En me demandant de faire l'exposé introductif à cette journée d'étude, Madame Gascuel m'a plongé dans une grande perplexité. Je lisais en effet dans l'étude que Frank Gardner a publiée en 1972, que la France n'avait pas de législation sur les bibliothèques publiques. Je m'apprêtais donc à une intervention des plus courtes et des plus légères, lorsqu'il m'est apparu que cette déficience du législateur n'est nullement un obstacle à la création d'un service de lecture publique, quand les collectivités locales ont la volonté, le pouvoir et les moyens de prendre des initiatives dans ce domaine. Le problème n'est donc pas de recenser et d'analyser les textes législatifs et réglementaires qui concernent les bibliothèques publiques, mais de voir comment, à partir des textes, de ceux qui concernent les bibliothèques et aussi des textes de portée plus générale, les institutions de lecture publique étaient créées et développées, et comment les différentes collectivités intervenaient dans le processus. Les textes législatifs, au sens strict, sont peu nombreux. Il y en a deux : la loi du 20 juillet 1931 qui a réparti les bibliothèques municipales en trois catégories et étatisé le personnel scientifique de la première catégorie, c'est-à-dire des bibliothèques municipales classées, et l'ordonnance du 2 novembre 1945 qui a créé les B.C.P.

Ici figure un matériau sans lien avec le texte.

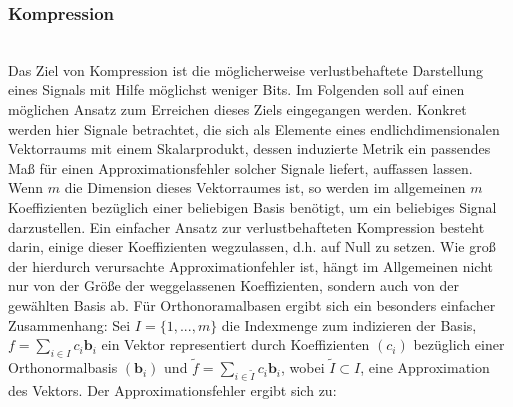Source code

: \subsubsection{Kompression}~\\
%
Das Ziel von Kompression ist die möglicherweise verlustbehaftete Darstellung eines Signals mit Hilfe möglichst weniger Bits. Im Folgenden soll auf einen möglichen Ansatz zum Erreichen dieses Ziels eingegangen werden.
Konkret werden hier Signale betrachtet, die sich als Elemente eines endlichdimensionalen Vektorraums mit einem Skalarprodukt, dessen induzierte Metrik ein passendes Maß für einen Approximationsfehler solcher Signale liefert, auffassen lassen. Wenn $m$ die Dimension dieses Vektorraumes ist, so werden im allgemeinen $m$ Koeffizienten bezüglich einer beliebigen Basis benötigt, um ein beliebiges Signal darzustellen. Ein einfacher Ansatz zur verlustbehafteten Kompression besteht darin, einige dieser Koeffizienten wegzulassen, d.h. auf Null zu setzen. Wie groß der hierdurch verursachte Approximationfehler ist, hängt im Allgemeinen nicht nur von der Größe der weggelassenen Koeffizienten, sondern auch von der gewählten Basis ab. Für Orthonoramalbasen ergibt sich ein besonders einfacher Zusammenhang: Sei $I=\{1,...,m\}$ die Indexmenge zum indizieren der Basis, $f=\sum_{i \in I} c_i \mathbf{b}_i$ ein Vektor representiert durch Koeffizienten $(c_i)$ bezüglich einer Orthonormalbasis $(\mathbf{b}_i)$ und $\tilde{f}=\sum_{i \in \tilde{I}} c_i \mathbf{b}_i$, wobei $\tilde{I} \subset I$, eine Approximation des Vektors. Der Approximationsfehler ergibt sich zu:
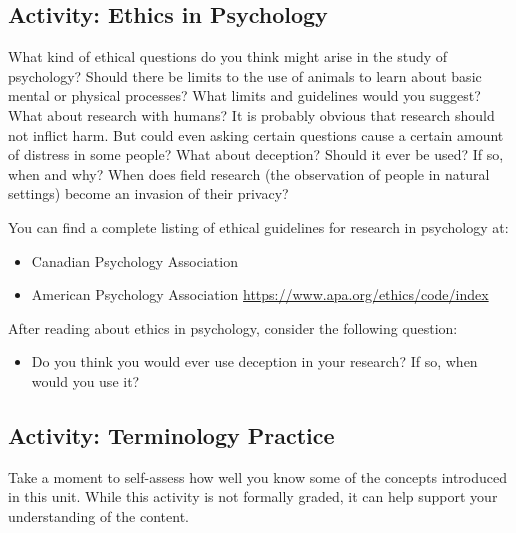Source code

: \documentclass[
]{book}
\providecommand{\tightlist}{%
  \setlength{\itemsep}{0pt}\setlength{\parskip}{0pt}}
\begin{document}
\hypertarget{activity-ethics-in-psychology}{%
\subsection*{Activity: Ethics in Psychology}\label{activity-ethics-in-psychology}}

\begin{reflect}
What kind of ethical questions do you think might arise in the study of psychology? Should there be limits to the use of animals to learn about basic mental or physical processes? What limits and guidelines would you suggest?
What about research with humans? It is probably obvious that research should not inflict harm. But could even asking certain questions cause a certain amount of distress in some people? What about deception? Should it ever be used? If so, when and why? When does field research (the observation of people in natural settings) become an invasion of their privacy?

You can find a complete listing of ethical guidelines for research in psychology at:

\begin{itemize}
\tightlist
\item
  Canadian Psychology Association\\
\item
  American Psychology Association {\url{https://www.apa.org/ethics/code/index}}
\end{itemize}

After reading about ethics in psychology, consider the following question:

\begin{itemize}
\tightlist
\item
  Do you think you would ever use deception in your research? If so, when would you use it?
\end{itemize}
\end{reflect}

\hypertarget{activity-terminology-practice}{%
\subsection*{Activity: Terminology Practice}\label{activity-terminology-practice}}

\begin{reflect}
Take a moment to self-assess how well you know some of the concepts introduced in this unit. While this activity is not formally graded, it can help support your understanding of the content.
\end{reflect}
\end{document}
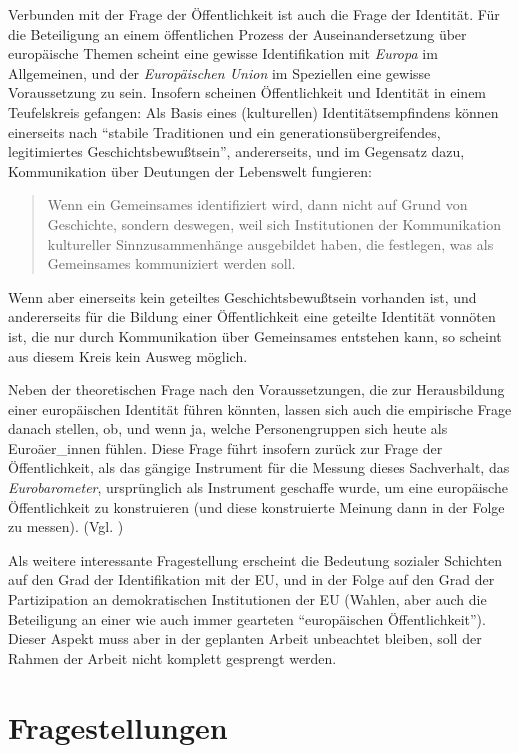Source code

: \documentclass[a4paper, german, oneside]{scrartcl}
\begin{document}
Verbunden mit der Frage der Öffentlichkeit ist auch die Frage der Identität. Für die Beteiligung an einem öffentlichen Prozess der Auseinandersetzung über europäische Themen scheint eine gewisse Identifikation mit \emph{Europa} im Allgemeinen, und der \emph{Europäischen Union} im Speziellen eine gewisse Voraussetzung zu sein. Insofern scheinen Öffentlichkeit und Identität in einem Teufelskreis gefangen: Als Basis eines (kulturellen) Identitätsempfindens können einerseits nach \textcite[28]{segers_konstruktion_1999} \enquote{stabile Traditionen und ein generationsübergreifendes, legitimiertes Geschichtsbewußtsein}, andererseits, und im Gegensatz dazu, Kommunikation über Deutungen der Lebenswelt fungieren:  \blockquote[{\cite[160]{eder_integration_1999}}]{Wenn ein Gemeinsames identifiziert wird, dann nicht auf Grund von Geschichte, sondern deswegen, weil sich Institutionen der Kommunikation kultureller Sinnzusammenhänge ausgebildet haben, die festlegen, was als Gemeinsames kommuniziert werden soll.} Wenn aber einerseits kein geteiltes Geschichtsbewußtsein vorhanden ist, und andererseits für die Bildung einer Öffentlichkeit eine geteilte Identität vonnöten ist, die nur durch Kommunikation über Gemeinsames entstehen kann, so scheint aus diesem Kreis kein Ausweg möglich.

Neben der theoretischen Frage nach den Voraussetzungen, die zur Herausbildung einer europäischen Identität führen könnten, lassen sich auch die empirische Frage danach stellen, ob, und wenn ja, welche Personengruppen sich heute als Euroäer\_innen fühlen. Diese Frage führt insofern zurück zur Frage der Öffentlichkeit, als das gängige Instrument für die Messung dieses Sachverhalt, das \emph{Eurobarometer}, ursprünglich als Instrument geschaffe wurde, um eine europäische Öffentlichkeit zu konstruieren (und diese konstruierte Meinung dann in der Folge zu messen).
 (Vgl. \textcite[542]{weichbold_eurobarometer_2009})


Als weitere interessante Fragestellung erscheint die Bedeutung sozialer Schichten auf den Grad der Identifikation mit der EU, und in der Folge auf den Grad der Partizipation an demokratischen Institutionen der EU (Wahlen, aber auch die Beteiligung an einer wie auch immer gearteten \enquote{europäischen Öffentlichkeit}). Dieser Aspekt muss aber in der geplanten Arbeit unbeachtet bleiben, soll der Rahmen der Arbeit nicht komplett gesprengt werden.

\section{Fragestellungen}
\end{document}
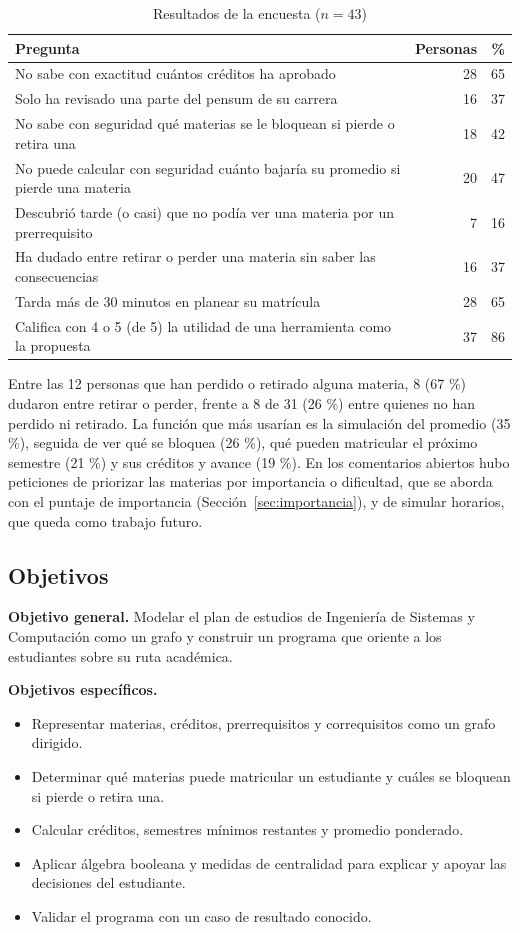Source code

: \documentclass[11pt,a4paper]{article}
\begin{document}
\begin{table}[htbp]
\centering
\caption{Resultados de la encuesta ($n=43$)}
\label{tab:encuesta}
\begin{tabular}{p{9.6cm}rr}
\toprule
Pregunta & Personas & \% \\
\midrule
No sabe con exactitud cuántos créditos ha aprobado & 28 & 65 \\
Solo ha revisado una parte del pensum de su carrera & 16 & 37 \\
No sabe con seguridad qué materias se le bloquean si pierde o retira una & 18 & 42 \\
No puede calcular con seguridad cuánto bajaría su promedio si pierde una materia & 20 & 47 \\
Descubrió tarde (o casi) que no podía ver una materia por un prerrequisito & 7 & 16 \\
Ha dudado entre retirar o perder una materia sin saber las consecuencias & 16 & 37 \\
Tarda más de 30 minutos en planear su matrícula & 28 & 65 \\
Califica con 4 o 5 (de 5) la utilidad de una herramienta como la propuesta & 37 & 86 \\
\bottomrule
\end{tabular}
\end{table}

Entre las 12 personas que han perdido o retirado alguna materia, 8 (67 \%) dudaron entre retirar o perder, frente a 8 de 31 (26 \%) entre quienes no han perdido ni retirado. La función que más usarían es la simulación del promedio (35 \%), seguida de ver qué se bloquea (26 \%), qué pueden matricular el próximo semestre (21 \%) y sus créditos y avance (19 \%). En los comentarios abiertos hubo peticiones de priorizar las materias por importancia o dificultad, que se aborda con el puntaje de importancia (Sección~\ref{sec:importancia}), y de simular horarios, que queda como trabajo futuro.

\subsection{Objetivos}
\textbf{Objetivo general.} Modelar el plan de estudios de Ingeniería de Sistemas y Computación como un grafo y construir un programa que oriente a los estudiantes sobre su ruta académica.

\textbf{Objetivos específicos.}
\begin{itemize}
  \item Representar materias, créditos, prerrequisitos y correquisitos como un grafo dirigido.
  \item Determinar qué materias puede matricular un estudiante y cuáles se bloquean si pierde o retira una.
  \item Calcular créditos, semestres mínimos restantes y promedio ponderado.
  \item Aplicar álgebra booleana y medidas de centralidad para explicar y apoyar las decisiones del estudiante.
  \item Validar el programa con un caso de resultado conocido.
\end{itemize}
\end{document}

La loi de 1931 a subi l'érosion du temps. Elle a été conçue avant 1914, à une époque où les directeurs des vieilles bibliothèques municipales étaient essentiellement perçus comme des gardiens du patrimoine. Beaucoup d'entre eux ne se considéraient pas même comme les chefs d'un service municipal, et encore moins comme des éducateurs et des documentalistes chargés d'exploiter un capital bibliographique, littéraire et artistique au bénéfice d'une collectivité locale. Nous savons ce qu'il est advenu de cette image du bibliothécaire municipal dans la société de consommation culturelle de masse qui est la nôtre, et il n'est pas utile de s'appesantir sur l'obsolescence du texte. Sur un plan fonctionnel la répartition des bibliothèques municipales en trois catégories ne correspond plus à rien. L'étatisation du personnel scientifique est certes demeurée. Mais le fait n'a guère d'importance du point de vue qui nous intéresse ici : nous savons en effet que les progrès de la formation professionnelle font que le personnel de l'Etat n'a ni plus ni moins de compétence en matière de lecture publique que les bibliothécaires municipaux titulaires du D.S.B. ou du C.A.F.B.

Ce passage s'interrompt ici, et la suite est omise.